# [Dataset excerpts]
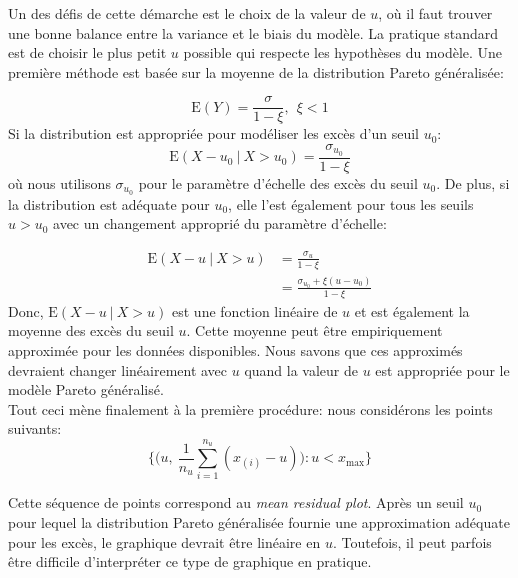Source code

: \documentclass[11pt]{report}
\numberwithin{equation}{section}
\begin{document}
Un des défis de cette démarche est le choix de la valeur de $u$, où il faut trouver une bonne balance entre la variance et le biais du modèle. La pratique standard est de choisir le plus petit $u$ possible qui respecte les hypothèses du modèle. Une première méthode est basée sur la moyenne de la distribution Pareto généralisée:

\begin{equation}\label{eq:1.2.2}
{\text{E}(Y) = \frac{\sigma}{1-\xi},\ \ \xi <1}
\end{equation}
Si la distribution est appropriée pour modéliser les excès d'un seuil $u_0$:
\begin{equation}\label{eq:1.2.3}
{\text{E}(X-u_0\ |\ X>u_0) = \frac{\sigma_{u_{0}}}{1- \xi}}
\end{equation}
où nous utilisons $\sigma_{u_{0}}$ pour le paramètre d'échelle des excès du seuil $u_0$. De plus, si la distribution est adéquate pour $u_0$, elle l'est également pour tous les seuils $u>u_0$ avec un changement approprié du paramètre d'échelle:

\begin{equation}\label{eq:1.2.4}
\begin{split}
\text{E}(X-u\ |\ X>u) &= {\frac{\sigma_u}{1-\xi}}\\
    &= {\frac{\sigma_{u_0} + \xi{(u-u_0)}}{1-\xi}}
\end{split}
\end{equation}
Donc, $\text{E}(X-u\ |\ X>u)$ est une fonction linéaire de $u$ et est également la moyenne des excès du seuil $u$. Cette moyenne peut être empiriquement approximée pour les données disponibles. Nous savons que ces approximés devraient changer linéairement avec $u$ quand la valeur de $u$ est appropriée pour le modèle Pareto généralisé. \\

Tout ceci mène finalement à la première procédure: nous considérons les points suivants:
\begin{equation}\label{eq:1.2.5}
\Bigg\{\Bigg(u,\ \frac{1}{n_u}\sum_{i=1}^{n_u}(x_{(i)} - u) \Bigg): u<x_{\text{max}}  \Bigg\}
\end{equation}

Cette séquence de points correspond au \textit{mean residual plot}. Après un seuil $u_0$ pour lequel la distribution Pareto généralisée fournie une approximation adéquate pour les excès, le graphique devrait être linéaire en $u$. Toutefois, il peut parfois être difficile d'interpréter ce type de graphique en pratique. \\
\end{document}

# [Exercise instructions]
Pictures aside, repeat every entry exactly as written.

# [Exercise solution]
Source code

: \documentclass[11pt]{report}
\numberwithin{equation}{section}
\begin{document}
Un des défis de cette démarche est le choix de la valeur de $u$, où il faut trouver une bonne balance entre la variance et le biais du modèle. La pratique standard est de choisir le plus petit $u$ possible qui respecte les hypothèses du modèle. Une première méthode est basée sur la moyenne de la distribution Pareto généralisée:

\begin{equation}\label{eq:1.2.2}
{\text{E}(Y) = \frac{\sigma}{1-\xi},\ \ \xi <1}
\end{equation}
Si la distribution est appropriée pour modéliser les excès d'un seuil $u_0$:
\begin{equation}\label{eq:1.2.3}
{\text{E}(X-u_0\ |\ X>u_0) = \frac{\sigma_{u_{0}}}{1- \xi}}
\end{equation}
où nous utilisons $\sigma_{u_{0}}$ pour le paramètre d'échelle des excès du seuil $u_0$. De plus, si la distribution est adéquate pour $u_0$, elle l'est également pour tous les seuils $u>u_0$ avec un changement approprié du paramètre d'échelle:

\begin{equation}\label{eq:1.2.4}
\begin{split}
\text{E}(X-u\ |\ X>u) &= {\frac{\sigma_u}{1-\xi}}\\
    &= {\frac{\sigma_{u_0} + \xi{(u-u_0)}}{1-\xi}}
\end{split}
\end{equation}
Donc, $\text{E}(X-u\ |\ X>u)$ est une fonction linéaire de $u$ et est également la moyenne des excès du seuil $u$. Cette moyenne peut être empiriquement approximée pour les données disponibles. Nous savons que ces approximés devraient changer linéairement avec $u$ quand la valeur de $u$ est appropriée pour le modèle Pareto généralisé. \\

Tout ceci mène finalement à la première procédure: nous considérons les points suivants:
\begin{equation}\label{eq:1.2.5}
\Bigg\{\Bigg(u,\ \frac{1}{n_u}\sum_{i=1}^{n_u}(x_{(i)} - u) \Bigg): u<x_{\text{max}}  \Bigg\}
\end{equation}

Cette séquence de points correspond au \textit{mean residual plot}. Après un seuil $u_0$ pour lequel la distribution Pareto généralisée fournie une approximation adéquate pour les excès, le graphique devrait être linéaire en $u$. Toutefois, il peut parfois être difficile d'interpréter ce type de graphique en pratique. \\
\end{document}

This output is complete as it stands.